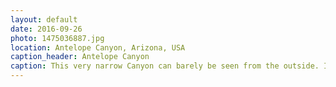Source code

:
 ```yaml
---
layout: default
date: 2016-09-26
photo: 1475036887.jpg
location: Antelope Canyon, Arizona, USA
caption_header: Antelope Canyon
caption: This very narrow Canyon can barely be seen from the outside. It is about 30 meters deep and the light getting inside gives intense color to the walls.
---
```

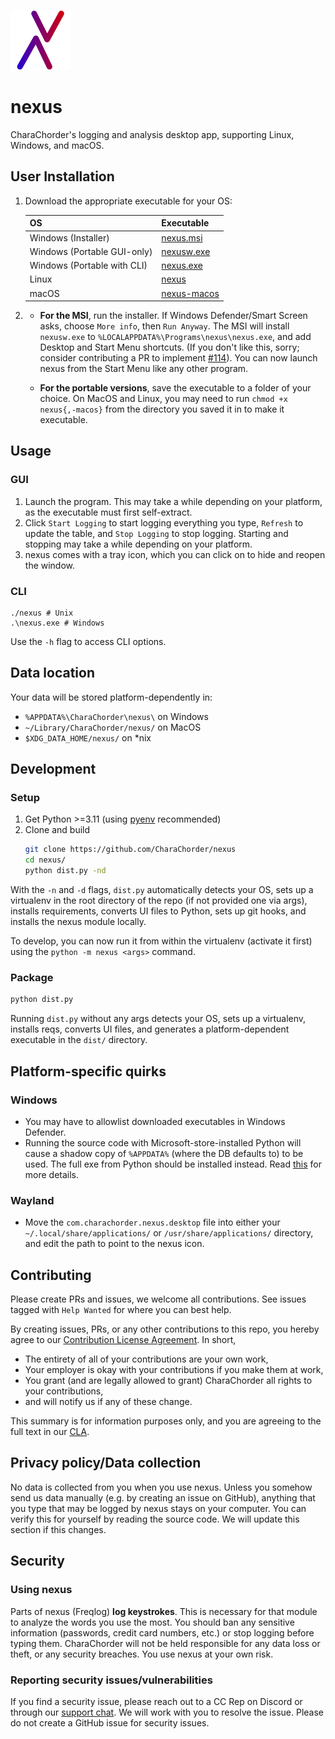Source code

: ![nexus logo](ui/images/icon.svg)

# nexus

CharaChorder's logging and analysis desktop app, supporting Linux, Windows, and macOS.

## User Installation

1. Download the appropriate executable for your OS:

   | OS                          | Executable                                                                                |
   |-----------------------------|-------------------------------------------------------------------------------------------|
   | Windows (Installer)         | [nexus.msi](https://github.com/CharaChorder/nexus/releases/latest/download/nexus.msi)     |
   | Windows (Portable GUI-only) | [nexusw.exe](https://github.com/CharaChorder/nexus/releases/latest/download/nexusw.exe)   |
   | Windows (Portable with CLI) | [nexus.exe](https://github.com/CharaChorder/nexus/releases/latest/download/nexus.exe)     |
   | Linux                       | [nexus](https://github.com/CharaChorder/nexus/releases/latest/download/nexus)             |
   | macOS                       | [nexus-macos](https://github.com/CharaChorder/nexus/releases/latest/download/nexus-macos) |

2.
   - **For the MSI**, run the installer. If Windows Defender/Smart Screen asks, choose `More info`, then `Run Anyway`. The MSI
     will install `nexusw.exe` to `%LOCALAPPDATA%\Programs\nexus\nexus.exe`, and add Desktop and
     Start Menu shortcuts. (If you don't like this, sorry; consider contributing a PR to
     implement [#114](https://github.com/CharaChorder/nexus/issues/114)). You can now launch nexus from the Start Menu
     like any other program.

   - **For the portable versions**, save the executable to a folder of your choice. On MacOS and Linux, you may need to
     run `chmod +x nexus{,-macos}` from the directory you saved it in to make it executable.

## Usage

### GUI

1. Launch the program. This may take a while depending on your platform, as the executable must first self-extract.
2. Click `Start Logging` to start logging everything you type, `Refresh` to update the table, and `Stop Logging` to stop
   logging. Starting and stopping may take a while depending on your platform.
3. nexus comes with a tray icon, which you can click on to hide and reopen the window.

### CLI

```
./nexus # Unix
.\nexus.exe # Windows
```

Use the `-h` flag to access CLI options.

## Data location

Your data will be stored platform-dependently in:
- `%APPDATA%\CharaChorder\nexus\` on Windows
- `~/Library/CharaChorder/nexus/` on MacOS
- `$XDG_DATA_HOME/nexus/` on *nix

## Development

### Setup

1. Get Python >=3.11 (using [pyenv](https://github.com/pyenv/pyenv) recommended)
2. Clone and build
    ```sh
    git clone https://github.com/CharaChorder/nexus
    cd nexus/
    python dist.py -nd
    ```

With the `-n` and `-d` flags, `dist.py` automatically detects your OS, sets up a virtualenv in the root directory of the
repo (if not provided one via args), installs requirements, converts UI files to Python, sets up git hooks, and installs
the nexus module locally.

To develop, you can now run it from within the virtualenv (activate it first) using the `python -m nexus <args>`
command.

### Package

```sh
python dist.py
```

Running `dist.py` without any args detects your OS, sets up a virtualenv, installs reqs, converts UI files, and
generates a platform-dependent executable in the `dist/` directory.

## Platform-specific quirks

### Windows

- You may have to allowlist downloaded executables in Windows Defender.
- Running the source code with Microsoft-store-installed Python will cause a shadow copy of `%APPDATA%` (where the DB
  defaults to) to be used. The full exe from Python should be installed instead.
  Read [this](https://docs.python.org/3/using/windows.html#redirection-of-local-data-registry-and-temporary-paths) for
  more details.

### Wayland

- Move the `com.charachorder.nexus.desktop` file into either your `~/.local/share/applications/`
  or `/usr/share/applications/` directory, and edit the path to point to the nexus icon.

## Contributing

Please create PRs and issues, we welcome all contributions. See issues tagged with `Help Wanted` for where you can best
help.

By creating issues, PRs, or any other contributions to this repo, you hereby agree to
our [Contribution License Agreement](Contributing.md). In short,

- The entirety of all of your contributions are your own work,
- Your employer is okay with your contributions if you make them at work,
- You grant (and are legally allowed to grant) CharaChorder all rights to your contributions,
- and will notify us if any of these change.

This summary is for information purposes only, and you are agreeing to the full text in our [CLA](Contributing.md).

## Privacy policy/Data collection

No data is collected from you when you use nexus. Unless you somehow send us data manually (e.g. by creating an issue on
GitHub), anything that you type that may be logged by nexus stays on your computer. You can verify this for yourself by
reading the source code. We will update this section if this changes.

## Security

### Using nexus

Parts of nexus (Freqlog) **log keystrokes**. This is necessary for that module to analyze the words you use the most.
You should ban any sensitive information (passwords, credit card numbers, etc.) or stop logging before typing them.
CharaChorder will not be held responsible for any data loss or theft, or any security breaches. You use nexus at your
own risk.

### Reporting security issues/vulnerabilities

If you find a security issue, please reach out to a CC Rep on Discord or through our [support chat](https://charachorder.com/?chat). We will work with you to resolve the issue. Please do not create a GitHub issue for security
issues.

========================

- **WHAT YOU HAVE TO DO**
Everything from the first line of the entries through the line containing "## User Installation" is to be transcribed exactly; the pictures are not.

- **THE ANSWER**
Source code

:
 ```yaml
---
layout: default
date: 2016-09-26
photo: 1475036887.jpg
location: Antelope Canyon, Arizona, USA
caption_header: Antelope Canyon
caption: This very narrow Canyon can barely be seen from the outside. It is about 30 meters deep and the light getting inside gives intense color to the walls.
---
```

Source code

: ![nexus logo](ui/images/icon.svg)

# nexus

CharaChorder's logging and analysis desktop app, supporting Linux, Windows, and macOS.

## User Installation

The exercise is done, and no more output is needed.